Tagged: Rentals Toggle Comment Threads | Keyboard Shortcuts

  • Geebo 8:00 am on October 15, 2020 Permalink | Reply
    Tags: , , , , Rentals   

    Couple scammed by phony landlord in person 

    Couple scammed by phony landlord in person

    We often discuss a lot of different scams. Sometimes we even discuss the same scam on a number of different occasions. While the advice we give about avoiding scams are often good rules to follow in general, sometimes they don’t apply to every situation. For example, when it comes to renting a property, we always say don’t rent a property where the supposed landlord either won’t meet you or refuses to show the property. While that is a good general rule to follow, what do you do when a scammer does show up to show you the property?

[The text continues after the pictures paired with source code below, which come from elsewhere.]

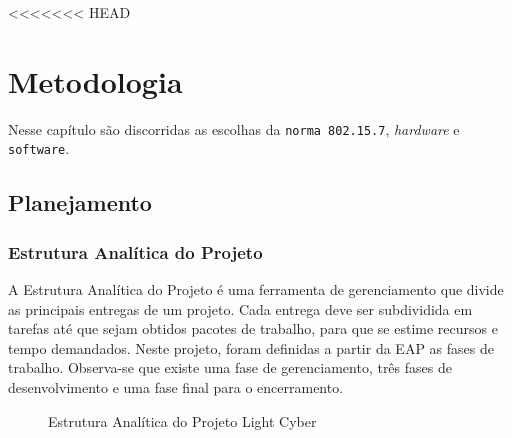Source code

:<<<<<<< HEAD
	\chapter{Metodologia}\label{cap-metodologia}
	
	Nesse capítulo são discorridas as escolhas da \texttt{norma 802.15.7}, \textit{hardware} e \texttt{software}.
	
	\section{Planejamento}\label{sec-planejamento}
	
	\subsection{Estrutura Analítica do Projeto}\label{subsec-eap}
	
	A Estrutura Analítica do Projeto é uma ferramenta de gerenciamento que divide as principais entregas de um projeto. Cada entrega deve ser subdividida em tarefas até que sejam obtidos pacotes de trabalho, para que se estime recursos e tempo demandados. Neste projeto, foram definidas a partir da EAP as fases de trabalho. Observa-se que existe uma fase de gerenciamento, três fases de desenvolvimento e uma fase final para o encerramento.
	
	
	\begin{figure}[h!]
		\caption{\label{fig_eap} Estrutura Analítica do Projeto Light Cyber }
		\centering
	\end{figure}
	
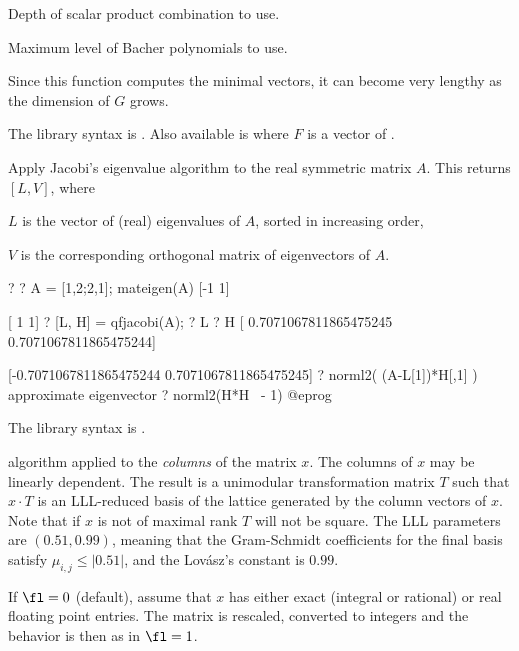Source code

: \item {} Depth of scalar product combination to use.

\item {} Maximum level of Bacher polynomials to use.

Since this function computes the minimal vectors, it can become very lengthy
as the dimension of $G$ grows.

The library syntax is .
Also available is
where $F$ is a vector of .

\label{se:qfjacobi}
Apply Jacobi's eigenvalue algorithm to the real symmetric matrix $A$.
This returns $[L, V]$, where

\item $L$ is the vector of (real) eigenvalues of $A$, sorted in increasing
order,

\item $V$ is the corresponding orthogonal matrix of eigenvectors of $A$.

\bprog
? 
? A = [1,2;2,1]; mateigen(A)
[-1 1]

[ 1 1]
? [L, H] = qfjacobi(A);
? L
? H
[ 0.7071067811865475245 0.7071067811865475244]

[-0.7071067811865475244 0.7071067811865475245]
? norml2( (A-L[1])*H[,1] )       \\ approximate eigenvector
? norml2(H*H~ - 1)
@eprog

The library syntax is .

\label{se:qflll}
 algorithm applied to the
\emph{columns} of the matrix $x$. The columns of $x$ may be linearly
dependent. The result is a unimodular transformation matrix $T$ such that $x
\cdot T$ is an LLL-reduced basis of the lattice generated by the column
vectors of $x$. Note that if $x$ is not of maximal rank $T$ will not be
square. The LLL parameters are $(0.51,0.99)$, meaning that the Gram-Schmidt
coefficients for the final basis satisfy $\mu_{i,j} \leq |0.51|$, and the
Lov\'{a}sz's constant is $0.99$.

If $\fl=0$ (default), assume that $x$ has either exact (integral or
rational) or real floating point entries. The matrix is rescaled, converted
to integers and the behavior is then as in $\fl = 1$.

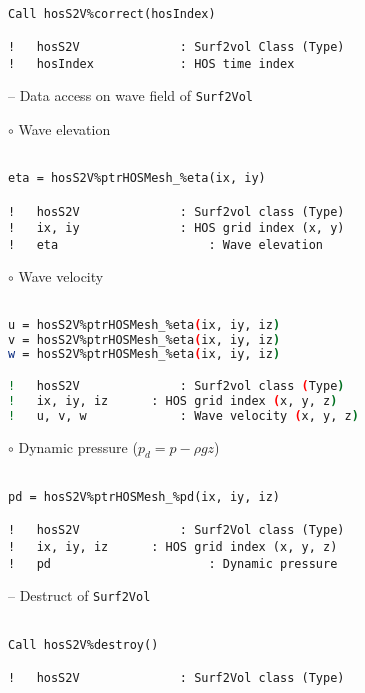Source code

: \begin{lstlisting}[language={[95]Fortran}]

Call hosS2V%correct(hosIndex)

!	hosS2V				: Surf2vol Class (Type)
!	hosIndex			: HOS time index
\end{lstlisting}		

\vspace{0.5cm}	

\hspace{0.5 cm} -- Data access on wave field of \texttt{Surf2Vol}

\hspace{1.0 cm} $\circ$ Wave elevation 

\begin{lstlisting}[language={[95]Fortran}]

eta = hosS2V%ptrHOSMesh_%eta(ix, iy)

!	hosS2V				: Surf2vol class (Type)
!	ix, iy				: HOS grid index (x, y)
!	eta						: Wave elevation
\end{lstlisting}	

\hspace{1.0 cm} $\circ$ Wave velocity

\begin{lstlisting}[language=bash]

u = hosS2V%ptrHOSMesh_%eta(ix, iy, iz)
v = hosS2V%ptrHOSMesh_%eta(ix, iy, iz)
w = hosS2V%ptrHOSMesh_%eta(ix, iy, iz)

!	hosS2V				: Surf2vol class (Type)
!	ix, iy, iz		: HOS grid index (x, y, z)
!	u, v, w				: Wave velocity (x, y, z)
\end{lstlisting}	

\pagebreak

\hspace{1.0 cm} $\circ$ Dynamic pressure ($p_d = p - \rho g z$)

\begin{lstlisting}[language={[95]Fortran}]

pd = hosS2V%ptrHOSMesh_%pd(ix, iy, iz)

!	hosS2V				: Surf2Vol class (Type)
!	ix, iy, iz		: HOS grid index (x, y, z)
!	pd						: Dynamic pressure
\end{lstlisting}	

\vspace{0.5cm}	

\hspace{0.5 cm} -- Destruct of \texttt{Surf2Vol}

\begin{lstlisting}[language={[95]Fortran}]

Call hosS2V%destroy()

!	hosS2V				: Surf2Vol class (Type)
\end{lstlisting}


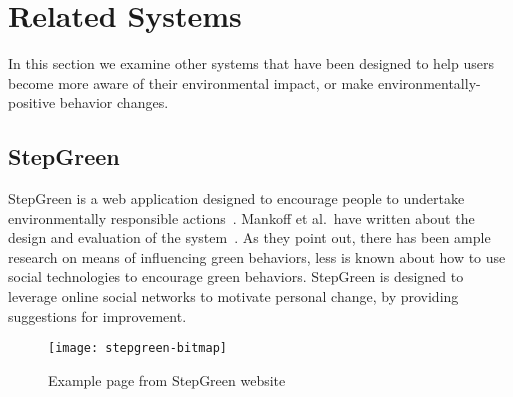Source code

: \section{Related Systems}
\label{sec:related-systems}

In this section we examine other systems that have been designed to help users become more aware of their environmental impact, or make environmentally-positive behavior changes.


\subsection{StepGreen}
\label{sec:stepgreen}

StepGreen is a web application designed to encourage people to undertake environmentally responsible actions~\cite{step-green-website}. Mankoff et al.\ have written about the design and evaluation of the system~\cite{Mankoff2010}. As they point out, there has been ample research on means of influencing green behaviors, less is known about how to use social technologies to encourage green behaviors. StepGreen is designed to leverage online social networks to motivate personal change, by providing suggestions for improvement.

\begin{figure}[htbp]
	\centering
		\texttt{[image: stepgreen-bitmap]}
		\caption{Example page from StepGreen website}
		\label{fig:stepgreen-website}
\end{figure}

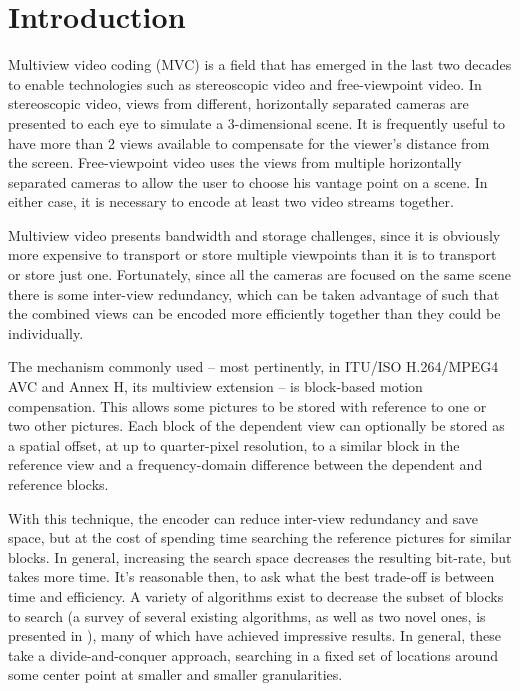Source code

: \documentclass{sig-alternate-05-2015}
\begin{document}

\section{Introduction} %
\label{sec:introduction} %
Multiview video coding (MVC) is a field that has emerged in the last two decades
to enable technologies such as stereoscopic video and free-viewpoint video. In
stereoscopic video, views from different, horizontally separated cameras are
presented to each eye to simulate a 3-dimensional scene. It is frequently useful
to have more than 2 views available to compensate for the viewer's distance from
the screen. Free-viewpoint video uses the views from multiple horizontally
separated cameras to allow the user to choose his vantage point on a scene. In
either case, it is necessary to encode at least two video streams together.

Multiview video presents bandwidth and storage challenges, since it is obviously
more expensive to transport or store multiple viewpoints than it is to transport
or store just one. Fortunately, since all the cameras are focused on the same
scene there is some inter-view redundancy, which can be taken advantage of such
that the combined views can be encoded more efficiently together than they could
be individually.

The mechanism commonly used -- most pertinently, in ITU/ISO H.264/MPEG4 AVC
and Annex H, its multiview extension -- is block-based motion compensation. This
allows some pictures to be stored with reference to one or two other pictures.
Each block of the dependent view can optionally be stored as a spatial offset,
at up to quarter-pixel resolution, to a similar block in the reference view and
a frequency-domain difference between the dependent and reference blocks.

With this technique, the encoder can reduce inter-view redundancy and save
space, but at the cost of spending time searching the reference pictures for
similar blocks. In general, increasing the search space decreases the resulting
bit-rate, but takes more time. It's reasonable then, to ask what the best
trade-off is between time and efficiency. A variety of algorithms exist to
decrease the subset of blocks to search (a survey of several existing
algorithms, as well as two novel ones, is presented in \cite{khattak:fast}),
many of which have achieved impressive results. In general, these take a
divide-and-conquer approach, searching in a fixed set of locations around some
center point at smaller and smaller granularities.
\end{document}
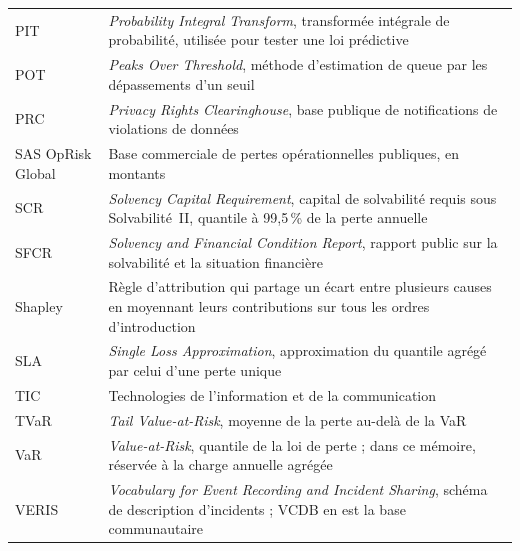\begin{center}
\begin{longtable}{@{}>{\raggedright\arraybackslash}p{2.6cm}>{\raggedright\arraybackslash}p{12.2cm}@{}}
PIT & \emph{Probability Integral Transform}, transformée intégrale de probabilité, utilisée pour tester une loi prédictive \\
POT & \emph{Peaks Over Threshold}, méthode d'estimation de queue par les dépassements d'un seuil \\
PRC & \emph{Privacy Rights Clearinghouse}, base publique de notifications de violations de données \\
SAS OpRisk Global & Base commerciale de pertes opérationnelles publiques, en montants \\
SCR & \emph{Solvency Capital Requirement}, capital de solvabilité requis sous Solvabilité~II, quantile à 99,5\,\% de la perte annuelle \\
SFCR & \emph{Solvency and Financial Condition Report}, rapport public sur la solvabilité et la situation financière \\
Shapley & Règle d'attribution qui partage un écart entre plusieurs causes en moyennant leurs contributions sur tous les ordres d'introduction \\
SLA & \emph{Single Loss Approximation}, approximation du quantile agrégé par celui d'une perte unique \\
TIC & Technologies de l'information et de la communication \\
TVaR & \emph{Tail Value-at-Risk}, moyenne de la perte au-delà de la VaR \\
VaR & \emph{Value-at-Risk}, quantile de la loi de perte ; dans ce mémoire, réservée à la charge annuelle agrégée \\
VERIS & \emph{Vocabulary for Event Recording and Incident Sharing}, schéma de description d'incidents ; VCDB en est la base communautaire \\
\bottomrule
\end{longtable}
\end{center}

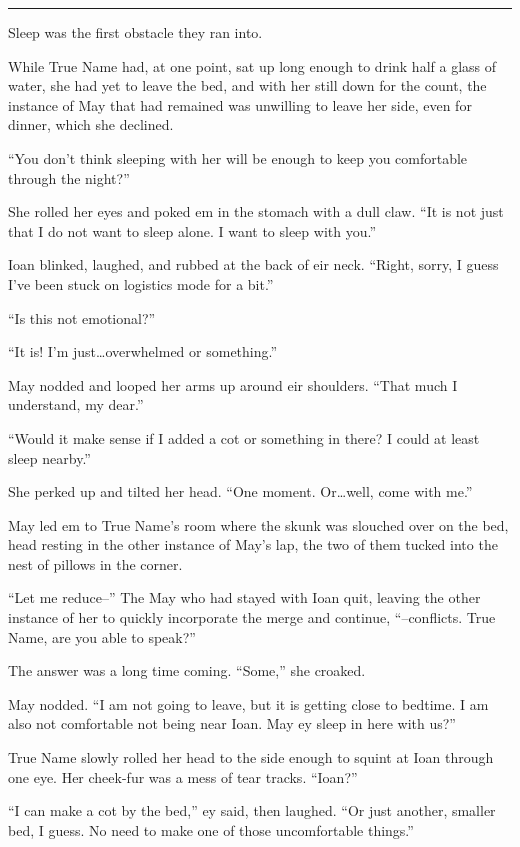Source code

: \begin{center}\rule{0.5\linewidth}{0.5pt}\end{center}

Sleep was the first obstacle they ran into.

While True Name had, at one point, sat up long enough to drink half a glass of water, she had yet to leave the bed, and with her still down for the count, the instance of May that had remained was unwilling to leave her side, even for dinner, which she declined.

``You don't think sleeping with her will be enough to keep you comfortable through the night?''

She rolled her eyes and poked em in the stomach with a dull claw. ``It is not just that I do not want to sleep alone. I want to sleep with you.''

Ioan blinked, laughed, and rubbed at the back of eir neck. ``Right, sorry, I guess I've been stuck on logistics mode for a bit.''

``Is this not emotional?''

``It is! I'm just\ldots overwhelmed or something.''

May nodded and looped her arms up around eir shoulders. ``That much I understand, my dear.''

``Would it make sense if I added a cot or something in there? I could at least sleep nearby.''

She perked up and tilted her head. ``One moment. Or\ldots well, come with me.''

May led em to True Name's room where the skunk was slouched over on the bed, head resting in the other instance of May's lap, the two of them tucked into the nest of pillows in the corner.

``Let me reduce--'' The May who had stayed with Ioan quit, leaving the other instance of her to quickly incorporate the merge and continue, ``--conflicts. True Name, are you able to speak?''

The answer was a long time coming. ``Some,'' she croaked.

May nodded. ``I am not going to leave, but it is getting close to bedtime. I am also not comfortable not being near Ioan. May ey sleep in here with us?''

True Name slowly rolled her head to the side enough to squint at Ioan through one eye. Her cheek-fur was a mess of tear tracks. ``Ioan?''

``I can make a cot by the bed,'' ey said, then laughed. ``Or just another, smaller bed, I guess. No need to make one of those uncomfortable things.''

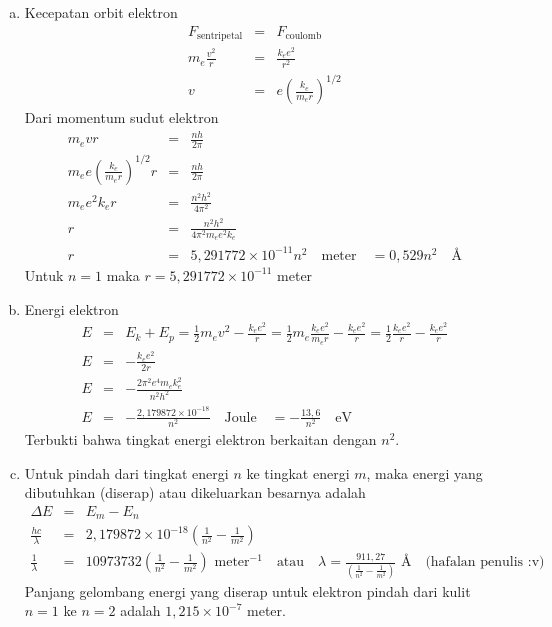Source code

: \documentclass[11pt,fleqn]{exam}
\begin{document}
\begin{questions}
\begin{enumerate}[a.]
	\item Kecepatan orbit elektron
	\begin{eqnarray*}
	F_\text{sentripetal} &=& F_\text{coulomb}\\
	m_e \frac{v^2}{r} &=& \frac{k_e e^2}{r^2}\\
	v &=& e \left( \frac{k_e}{m_e r}\right)^{1/2}
	\end{eqnarray*}
	Dari momentum sudut elektron
	\begin{eqnarray*}
	m_e v r &=& \frac{nh}{2\pi}\\
	m_e e \left( \frac{k_e}{m_e r}\right)^{1/2} r &=& \frac{nh}{2\pi}\\
	m_e e^2 k_e r &=& \frac{n^2h^2}{4\pi^2}\\
	r &=& \frac{n^2h^2}{4\pi^2 m_e e^2 k_e}\\
	r &=& 5,291772 \times 10^{-11} n^2 \quad \text{meter} \quad = 0,529 n^2 \quad \text{\AA}
	\end{eqnarray*}
	Untuk $n=1$ maka $r = 5,291772 \times 10^{-11}$ meter
	\item Energi elektron
	\begin{eqnarray*}
	E &=& E_k + E_p = \frac{1}{2} m_e v^2 - \frac{k_e e^2}{r} = \frac{1}{2} m_e \frac{k_e e^2}{m_e r} - \frac{k_e e^2}{r} = \frac{1}{2} \frac{k_e e^2}{r} - \frac{k_e e^2}{r}\\
	E &=& -\frac{k_e e^2}{2r}\\
	E &=& -\frac{2\pi^2 e^4 m_e k_e^2}{n^2 h^2}\\
	E &=& - \frac{2,179872 \times 10^{-18}}{n^2} \quad \text{Joule} \quad = - \frac{13,6}{n^2} \quad \text{eV} 
	\end{eqnarray*}
	Terbukti bahwa tingkat energi elektron berkaitan dengan $n^2$.
	\item Untuk pindah dari tingkat energi $n$ ke tingkat energi $m$, maka energi yang dibutuhkan (diserap) atau dikeluarkan besarnya adalah
	\begin{eqnarray*}
		\Delta E &=& E_m - E_n\\
		\frac{hc}{\lambda} &=& 2,179872 \times 10^{-18} \left( \frac{1}{n^2} - \frac{1}{m^2} \right) \\
		\frac{1}{\lambda} &=& 10973732 \left( \frac{1}{n^2} - \frac{1}{m^2} \right) \text{  meter}^{-1} \quad \text{atau} \quad \lambda = \frac{911,27}{\left( \frac{1}{n^2} - \frac{1}{m^2} \right)} \text{  \AA} \quad \text{(hafalan penulis :v)}
	\end{eqnarray*}
	Panjang gelombang energi yang diserap untuk elektron pindah dari kulit $n=1$ ke $n=2$ adalah $1,215 \times 10^{-7}$ meter.
\end{enumerate}



\end{questions}
\end{document}

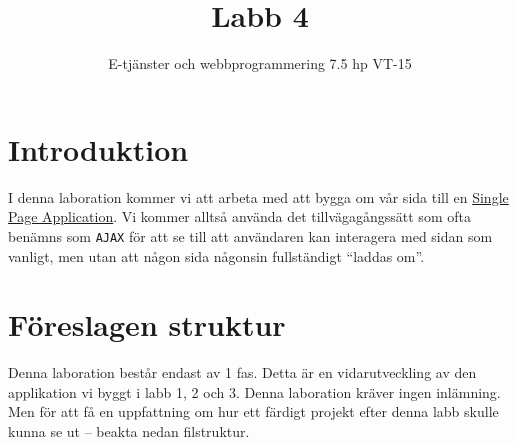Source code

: \documentclass[12pt]{article}
\date{}
\title{ Labb 4 }
\author{ E-tjänster och webbprogrammering 7.5 hp VT-15 }
\begin{document}
\maketitle
\vspace{-2em}



\section{Introduktion}
I denna laboration kommer vi att arbeta med att bygga om vår sida till en \href{http://en.wikipedia.org/wiki/Single-page_application}{Single Page Application}. Vi kommer alltså använda det tillvägagångssätt som ofta benämns som \texttt{AJAX} för att se till att användaren kan interagera med sidan som vanligt, men utan att någon sida någonsin fullständigt ``laddas om''.





\pagebreak
\section{Föreslagen struktur}
Denna laboration består endast av 1 fas. Detta är en vidarutveckling av den applikation vi byggt i labb 1, 2 och 3. Denna laboration kräver ingen inlämning. Men för att få en uppfattning om hur ett färdigt projekt efter denna labb skulle kunna se ut -- beakta nedan filstruktur.
\end{document}
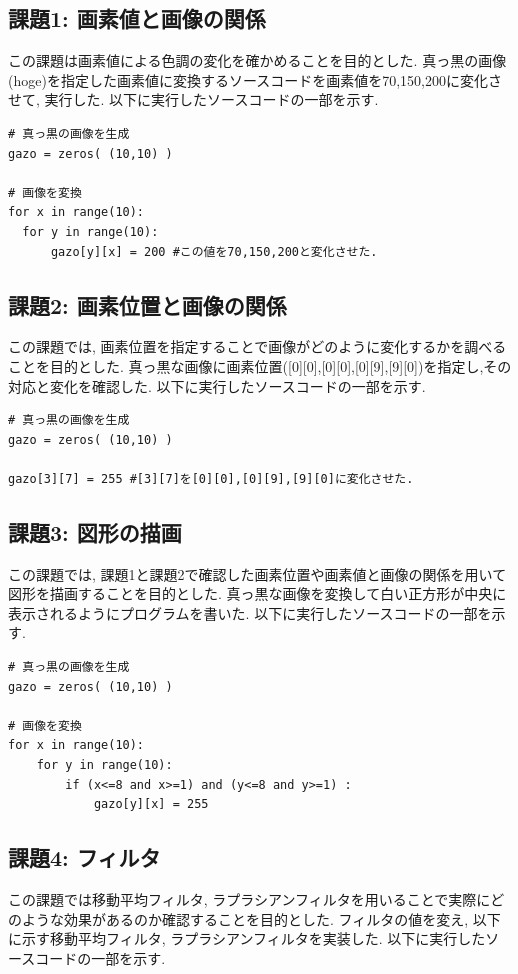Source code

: \documentclass[a4paper,11pt,uplatex, titlepage]{jsarticle}
\begin{document}
\subsection{課題1: 画素値と画像の関係}
この課題は画素値による色調の変化を確かめることを目的とした.
真っ黒の画像(hoge)を指定した画素値に変換するソースコードを画素値を70,150,200に変化させて, 実行した.
以下に実行したソースコードの一部を示す.

\begin{lstlisting}[basicstyle=\ttfamily\footnotesize]
# 真っ黒の画像を生成
gazo = zeros( (10,10) )

# 画像を変換
for x in range(10):
  for y in range(10):
      gazo[y][x] = 200 #この値を70,150,200と変化させた.
\end{lstlisting}

\subsection{課題2: 画素位置と画像の関係}
この課題では, 画素位置を指定することで画像がどのように変化するかを調べることを目的とした.
真っ黒な画像に画素位置([0][0],[0][0],[0][9],[9][0])を指定し,その対応と変化を確認した.
以下に実行したソースコードの一部を示す.

\begin{lstlisting}[basicstyle=\ttfamily\footnotesize]
# 真っ黒の画像を生成
gazo = zeros( (10,10) )

gazo[3][7] = 255 #[3][7]を[0][0],[0][9],[9][0]に変化させた.
\end{lstlisting}

\subsection{課題3: 図形の描画}
この課題では, 課題1と課題2で確認した画素位置や画素値と画像の関係を用いて図形を描画することを目的とした.
真っ黒な画像を変換して白い正方形が中央に表示されるようにプログラムを書いた.
以下に実行したソースコードの一部を示す.
\begin{lstlisting}[basicstyle=\ttfamily\footnotesize]
# 真っ黒の画像を生成
gazo = zeros( (10,10) )

# 画像を変換
for x in range(10):
    for y in range(10):
        if (x<=8 and x>=1) and (y<=8 and y>=1) :
            gazo[y][x] = 255
\end{lstlisting}

\subsection{課題4: フィルタ}
この課題では移動平均フィルタ, ラプラシアンフィルタを用いることで実際にどのような効果があるのか確認することを目的とした.
フィルタの値を変え, 以下に示す移動平均フィルタ, ラプラシアンフィルタを実装した.
以下に実行したソースコードの一部を示す.
\end{document}
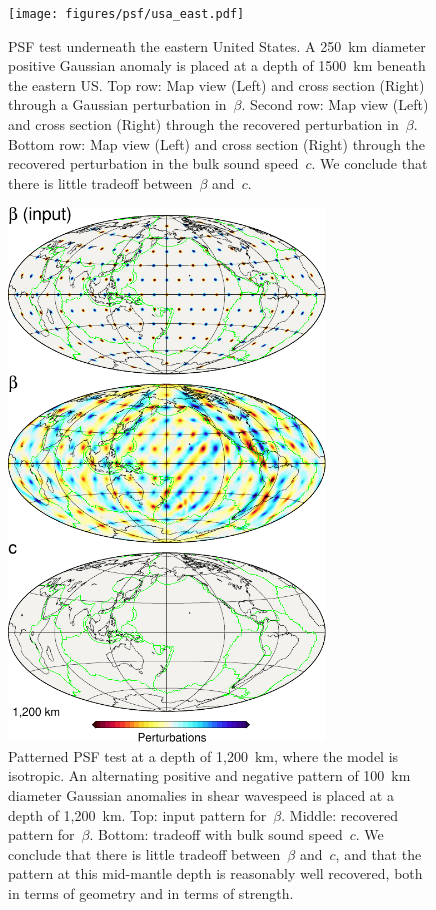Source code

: \documentclass[extra,mreferee]{gji}
\begin{document}
\begin{figure}
  \centering
  \texttt{[image: figures/psf/usa\_east.pdf]}
  \caption{\small{PSF test underneath the eastern United States.
    A 250~km diameter positive Gaussian anomaly is placed at a depth of 1500~km beneath the eastern US.
  Top row: Map view (Left) and cross section (Right) through a Gaussian perturbation in~$\beta$.
  Second row: Map view (Left) and cross section (Right) through the recovered perturbation in~$\beta$.
  Bottom row: Map view (Left) and cross section (Right) through the recovered perturbation in the bulk sound speed~$c$. We conclude that there is little tradeoff between~$\beta$ and~$c$.
  }}
  \label{fig:psf_usa_east}
\end{figure}

\begin{figure}
  \centering
  \includegraphics[width=0.75\textwidth]{figures/psf/psf-1200km.pdf}
  \caption{\small{Patterned PSF test at a depth of 1,200~km,
  where the model is isotropic.
    An alternating positive and negative pattern of 100~km diameter Gaussian anomalies in shear wavespeed is placed at a depth of 1,200~km.
  Top: input pattern for~$\beta$.
  Middle: recovered pattern for~$\beta$.
  Bottom: tradeoff with bulk sound speed~$c$.
  We conclude that there is little tradeoff between~$\beta$ and~$c$, and that the pattern at this mid-mantle depth is reasonably well recovered, both in terms of geometry and in terms of strength.
  }}
  \label{fig:patern1200}
\end{figure}
\end{document}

    This happened to a couple from Ohio recently. They found a rental property on Craigslist that appeared to be a bargain. They called the number on the Craigslist listing and the man on the other side of the call said he would meet them at the property. Instead, a woman showed up who claimed to be the landlord’s wife. The wife did not have the key to the property but was able to access a lockbox at the property that did contain the key.

    The couple signed an official-looking lease and gave the woman a $475 money order as a deposit. The couple started moving in their belongings and even had internet installed at the property.

    It was a few days later when the actual landlord showed up to tell the couple that they had been duped. The scammers had copied a legitimate rental ad and posted it to Craigslist while changing the rental amount and the phone number. It’s believed that the scammers even posed as potential renters to get the code to the lockbox. The current landlord is willing to work with the couple but not everyone who’s taken in a rental scam like this is that lucky. Too often victims of these scams find themselves out on the street.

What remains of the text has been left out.